> [Action item]
Nothing but a number should be given: how many lines in the listing contain the word "html".

> [Dataset extract]
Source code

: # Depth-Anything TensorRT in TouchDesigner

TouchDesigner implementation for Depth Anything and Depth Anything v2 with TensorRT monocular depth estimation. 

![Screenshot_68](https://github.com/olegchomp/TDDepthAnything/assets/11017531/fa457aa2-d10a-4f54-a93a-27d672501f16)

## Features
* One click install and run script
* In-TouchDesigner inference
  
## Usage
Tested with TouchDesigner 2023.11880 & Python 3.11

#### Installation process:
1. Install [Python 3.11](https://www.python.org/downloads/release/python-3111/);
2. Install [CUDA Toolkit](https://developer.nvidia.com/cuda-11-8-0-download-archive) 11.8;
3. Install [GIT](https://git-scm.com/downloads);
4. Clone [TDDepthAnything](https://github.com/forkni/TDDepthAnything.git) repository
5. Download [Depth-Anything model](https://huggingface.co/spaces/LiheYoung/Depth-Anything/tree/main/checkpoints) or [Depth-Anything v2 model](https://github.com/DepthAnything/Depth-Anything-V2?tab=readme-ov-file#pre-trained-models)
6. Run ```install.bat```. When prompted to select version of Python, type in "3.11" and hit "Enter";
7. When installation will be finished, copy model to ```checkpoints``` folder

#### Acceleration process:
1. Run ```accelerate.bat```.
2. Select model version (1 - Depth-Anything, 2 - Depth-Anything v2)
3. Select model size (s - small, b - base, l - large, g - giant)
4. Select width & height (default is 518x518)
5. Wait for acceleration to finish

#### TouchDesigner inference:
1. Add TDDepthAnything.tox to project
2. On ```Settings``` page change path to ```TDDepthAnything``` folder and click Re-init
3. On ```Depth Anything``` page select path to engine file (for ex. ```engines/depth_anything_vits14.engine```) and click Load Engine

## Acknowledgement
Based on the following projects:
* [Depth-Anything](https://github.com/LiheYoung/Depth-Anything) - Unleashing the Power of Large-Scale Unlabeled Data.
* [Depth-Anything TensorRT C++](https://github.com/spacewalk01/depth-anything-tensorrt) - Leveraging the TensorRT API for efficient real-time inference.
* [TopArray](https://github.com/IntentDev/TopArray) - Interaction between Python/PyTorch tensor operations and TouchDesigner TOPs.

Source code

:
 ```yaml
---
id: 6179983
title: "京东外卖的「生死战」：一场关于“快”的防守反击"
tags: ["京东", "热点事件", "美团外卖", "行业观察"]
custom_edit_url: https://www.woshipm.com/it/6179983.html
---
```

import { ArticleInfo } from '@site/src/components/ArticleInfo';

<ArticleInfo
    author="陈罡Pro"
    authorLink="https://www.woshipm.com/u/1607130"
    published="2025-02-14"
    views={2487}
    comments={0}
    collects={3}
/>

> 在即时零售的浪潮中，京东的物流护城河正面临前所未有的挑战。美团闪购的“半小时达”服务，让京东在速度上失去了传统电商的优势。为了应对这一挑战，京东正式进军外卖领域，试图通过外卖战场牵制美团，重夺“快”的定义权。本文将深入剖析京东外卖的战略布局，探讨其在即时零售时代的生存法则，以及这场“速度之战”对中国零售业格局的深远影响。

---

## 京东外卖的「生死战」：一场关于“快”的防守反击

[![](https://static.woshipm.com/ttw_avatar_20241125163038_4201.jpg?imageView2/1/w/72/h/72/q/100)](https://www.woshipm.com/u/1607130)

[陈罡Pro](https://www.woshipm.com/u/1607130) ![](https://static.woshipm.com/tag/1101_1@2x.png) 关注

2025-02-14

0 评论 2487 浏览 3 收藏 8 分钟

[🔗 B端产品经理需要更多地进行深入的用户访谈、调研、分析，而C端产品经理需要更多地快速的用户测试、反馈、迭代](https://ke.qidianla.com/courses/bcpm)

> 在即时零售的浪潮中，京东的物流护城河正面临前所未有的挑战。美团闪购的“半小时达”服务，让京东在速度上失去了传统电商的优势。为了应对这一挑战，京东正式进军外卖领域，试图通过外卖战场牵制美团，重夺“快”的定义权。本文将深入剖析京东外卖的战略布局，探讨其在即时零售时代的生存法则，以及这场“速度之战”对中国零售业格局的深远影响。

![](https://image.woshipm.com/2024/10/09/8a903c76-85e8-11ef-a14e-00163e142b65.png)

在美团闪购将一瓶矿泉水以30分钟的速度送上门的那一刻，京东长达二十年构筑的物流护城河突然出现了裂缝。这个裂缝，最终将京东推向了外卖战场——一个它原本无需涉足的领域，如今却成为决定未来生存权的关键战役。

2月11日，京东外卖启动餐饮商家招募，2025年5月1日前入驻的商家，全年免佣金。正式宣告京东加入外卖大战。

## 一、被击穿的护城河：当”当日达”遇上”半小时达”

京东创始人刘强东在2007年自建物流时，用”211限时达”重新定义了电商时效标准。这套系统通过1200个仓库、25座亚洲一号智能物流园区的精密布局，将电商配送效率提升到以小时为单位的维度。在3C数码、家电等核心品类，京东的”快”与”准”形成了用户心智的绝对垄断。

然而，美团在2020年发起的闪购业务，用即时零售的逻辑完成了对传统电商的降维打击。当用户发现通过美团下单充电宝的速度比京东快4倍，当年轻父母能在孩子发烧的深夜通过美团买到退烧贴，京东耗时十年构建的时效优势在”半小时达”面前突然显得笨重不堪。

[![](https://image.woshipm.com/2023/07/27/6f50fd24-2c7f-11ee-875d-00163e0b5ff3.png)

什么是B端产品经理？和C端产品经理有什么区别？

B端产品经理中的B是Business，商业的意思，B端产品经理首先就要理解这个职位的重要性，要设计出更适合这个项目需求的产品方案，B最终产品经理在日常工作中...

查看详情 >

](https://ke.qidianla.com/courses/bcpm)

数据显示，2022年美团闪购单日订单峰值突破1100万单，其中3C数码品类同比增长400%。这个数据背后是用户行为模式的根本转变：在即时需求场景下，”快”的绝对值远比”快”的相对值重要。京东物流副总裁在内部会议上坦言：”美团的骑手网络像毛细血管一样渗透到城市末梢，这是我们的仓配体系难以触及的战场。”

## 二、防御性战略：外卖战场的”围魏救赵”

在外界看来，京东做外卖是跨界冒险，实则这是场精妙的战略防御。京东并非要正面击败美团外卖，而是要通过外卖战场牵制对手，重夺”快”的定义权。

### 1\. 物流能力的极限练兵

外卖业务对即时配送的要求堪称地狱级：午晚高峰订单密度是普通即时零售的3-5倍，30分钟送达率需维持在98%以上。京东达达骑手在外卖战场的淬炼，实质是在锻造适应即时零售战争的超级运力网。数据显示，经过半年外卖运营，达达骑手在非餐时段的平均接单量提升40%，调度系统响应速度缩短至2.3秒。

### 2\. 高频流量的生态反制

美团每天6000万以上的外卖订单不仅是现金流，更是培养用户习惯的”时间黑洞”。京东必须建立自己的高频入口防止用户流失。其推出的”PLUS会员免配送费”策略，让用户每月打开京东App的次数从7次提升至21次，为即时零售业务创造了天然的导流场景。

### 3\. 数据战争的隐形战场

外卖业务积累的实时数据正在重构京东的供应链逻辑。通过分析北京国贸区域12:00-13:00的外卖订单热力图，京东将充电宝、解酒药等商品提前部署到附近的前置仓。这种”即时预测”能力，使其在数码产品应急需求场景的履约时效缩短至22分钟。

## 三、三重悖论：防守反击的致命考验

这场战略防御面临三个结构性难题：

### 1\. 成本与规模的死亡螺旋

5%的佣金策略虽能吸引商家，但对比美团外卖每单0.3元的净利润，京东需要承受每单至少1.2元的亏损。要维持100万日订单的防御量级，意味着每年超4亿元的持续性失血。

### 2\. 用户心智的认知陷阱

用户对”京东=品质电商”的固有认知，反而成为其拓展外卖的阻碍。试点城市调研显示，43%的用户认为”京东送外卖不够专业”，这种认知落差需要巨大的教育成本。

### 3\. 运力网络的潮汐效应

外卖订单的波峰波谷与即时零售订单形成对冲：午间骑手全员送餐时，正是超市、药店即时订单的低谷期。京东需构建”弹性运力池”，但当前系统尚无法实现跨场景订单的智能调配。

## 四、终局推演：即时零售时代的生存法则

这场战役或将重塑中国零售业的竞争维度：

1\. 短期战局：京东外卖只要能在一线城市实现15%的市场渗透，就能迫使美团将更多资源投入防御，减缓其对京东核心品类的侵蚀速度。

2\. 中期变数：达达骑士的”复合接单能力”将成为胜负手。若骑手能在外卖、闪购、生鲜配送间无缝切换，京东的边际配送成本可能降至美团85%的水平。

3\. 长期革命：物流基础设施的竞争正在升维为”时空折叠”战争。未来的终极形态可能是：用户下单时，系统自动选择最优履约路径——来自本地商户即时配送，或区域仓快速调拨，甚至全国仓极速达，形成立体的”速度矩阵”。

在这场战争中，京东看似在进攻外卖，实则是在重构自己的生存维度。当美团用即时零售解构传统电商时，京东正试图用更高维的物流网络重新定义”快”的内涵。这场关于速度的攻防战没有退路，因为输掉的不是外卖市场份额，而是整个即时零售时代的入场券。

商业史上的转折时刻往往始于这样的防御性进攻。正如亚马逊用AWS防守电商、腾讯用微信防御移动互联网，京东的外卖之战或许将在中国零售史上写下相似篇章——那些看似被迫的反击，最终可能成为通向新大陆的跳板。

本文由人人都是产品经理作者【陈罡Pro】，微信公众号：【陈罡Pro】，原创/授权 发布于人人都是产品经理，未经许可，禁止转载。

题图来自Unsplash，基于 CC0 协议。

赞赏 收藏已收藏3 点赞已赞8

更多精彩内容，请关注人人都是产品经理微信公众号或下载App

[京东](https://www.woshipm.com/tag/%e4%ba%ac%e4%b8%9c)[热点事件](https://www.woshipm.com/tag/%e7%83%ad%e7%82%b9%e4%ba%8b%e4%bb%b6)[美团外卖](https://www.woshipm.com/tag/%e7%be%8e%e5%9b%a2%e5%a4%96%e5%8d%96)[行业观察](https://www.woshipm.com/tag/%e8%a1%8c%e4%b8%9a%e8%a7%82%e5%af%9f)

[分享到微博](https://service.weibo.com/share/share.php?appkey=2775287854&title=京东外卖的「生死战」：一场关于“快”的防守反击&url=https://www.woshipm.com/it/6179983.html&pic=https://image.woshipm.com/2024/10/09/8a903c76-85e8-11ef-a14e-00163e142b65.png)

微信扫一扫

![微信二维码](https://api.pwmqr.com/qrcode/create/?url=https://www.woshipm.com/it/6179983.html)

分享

> [Answer to the exercise]
3